BEGIN Supplied entries
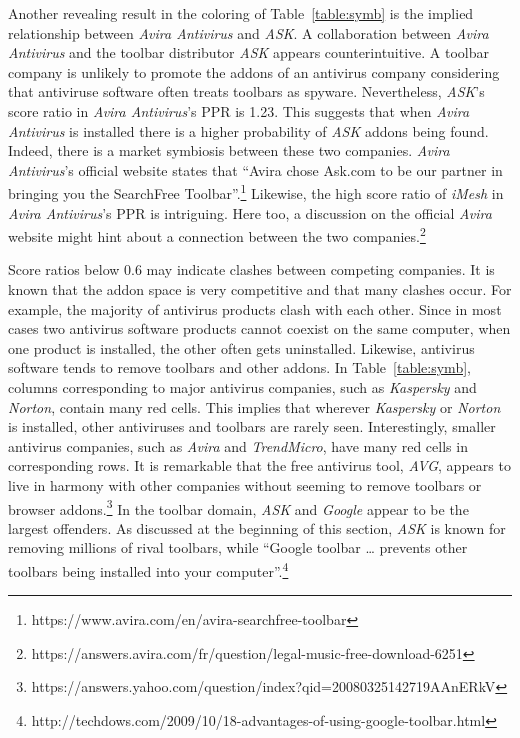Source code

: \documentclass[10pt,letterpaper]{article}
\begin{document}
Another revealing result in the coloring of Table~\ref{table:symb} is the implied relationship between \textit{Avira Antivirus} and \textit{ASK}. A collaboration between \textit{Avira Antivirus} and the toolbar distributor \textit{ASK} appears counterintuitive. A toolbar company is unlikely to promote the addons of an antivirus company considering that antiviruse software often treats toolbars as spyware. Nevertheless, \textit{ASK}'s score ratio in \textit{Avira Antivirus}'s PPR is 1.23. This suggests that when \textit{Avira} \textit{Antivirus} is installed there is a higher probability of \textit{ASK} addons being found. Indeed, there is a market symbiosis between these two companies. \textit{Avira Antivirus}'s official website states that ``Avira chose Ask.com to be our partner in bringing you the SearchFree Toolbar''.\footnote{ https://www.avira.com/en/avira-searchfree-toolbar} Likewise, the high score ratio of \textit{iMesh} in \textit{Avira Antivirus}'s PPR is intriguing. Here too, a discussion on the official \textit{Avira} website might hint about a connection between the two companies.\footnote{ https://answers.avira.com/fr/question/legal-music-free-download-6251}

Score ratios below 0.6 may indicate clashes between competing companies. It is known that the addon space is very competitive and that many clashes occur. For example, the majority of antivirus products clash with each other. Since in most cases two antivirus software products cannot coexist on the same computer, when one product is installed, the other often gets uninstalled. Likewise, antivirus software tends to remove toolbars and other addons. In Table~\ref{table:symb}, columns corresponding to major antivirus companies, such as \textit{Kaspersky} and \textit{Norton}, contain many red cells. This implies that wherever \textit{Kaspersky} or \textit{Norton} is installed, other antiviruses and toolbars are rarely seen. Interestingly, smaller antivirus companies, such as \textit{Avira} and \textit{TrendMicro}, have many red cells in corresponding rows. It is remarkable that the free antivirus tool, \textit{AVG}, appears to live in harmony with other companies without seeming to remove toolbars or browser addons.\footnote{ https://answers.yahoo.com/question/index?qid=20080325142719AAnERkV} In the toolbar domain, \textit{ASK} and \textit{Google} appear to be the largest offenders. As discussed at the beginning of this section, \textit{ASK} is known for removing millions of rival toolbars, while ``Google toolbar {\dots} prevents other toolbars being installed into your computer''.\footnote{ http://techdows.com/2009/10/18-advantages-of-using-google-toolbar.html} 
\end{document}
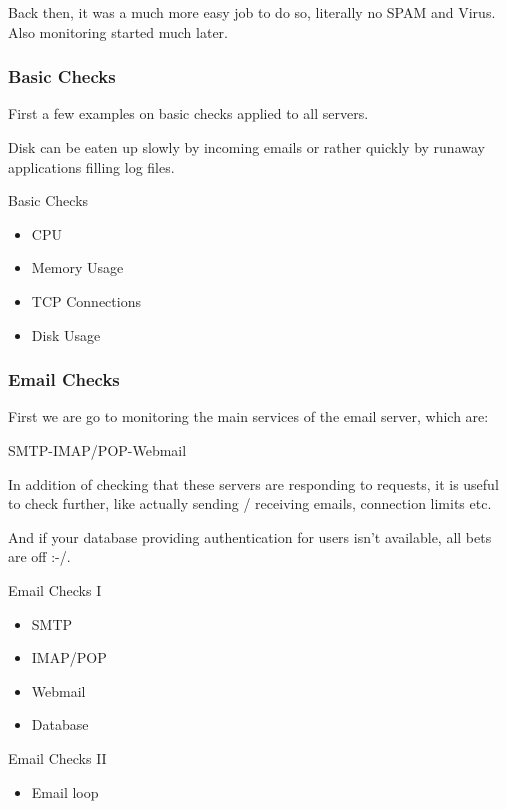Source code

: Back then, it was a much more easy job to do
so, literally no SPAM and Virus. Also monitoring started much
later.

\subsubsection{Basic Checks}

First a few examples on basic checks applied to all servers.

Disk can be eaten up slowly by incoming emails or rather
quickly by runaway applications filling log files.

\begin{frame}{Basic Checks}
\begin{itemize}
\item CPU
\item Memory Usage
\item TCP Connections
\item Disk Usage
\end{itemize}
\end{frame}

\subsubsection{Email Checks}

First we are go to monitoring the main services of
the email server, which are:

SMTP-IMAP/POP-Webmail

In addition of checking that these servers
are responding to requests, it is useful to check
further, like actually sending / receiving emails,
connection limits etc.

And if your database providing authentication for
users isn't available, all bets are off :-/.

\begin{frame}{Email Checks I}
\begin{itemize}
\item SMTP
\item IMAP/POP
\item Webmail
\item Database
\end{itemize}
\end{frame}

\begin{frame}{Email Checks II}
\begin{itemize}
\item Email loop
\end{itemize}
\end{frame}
END Supplied entries
Lines that hold "much" are the ones to copy, so pick each out from the data.

: Back then, it was a much more easy job to do
so, literally no SPAM and Virus. Also monitoring started much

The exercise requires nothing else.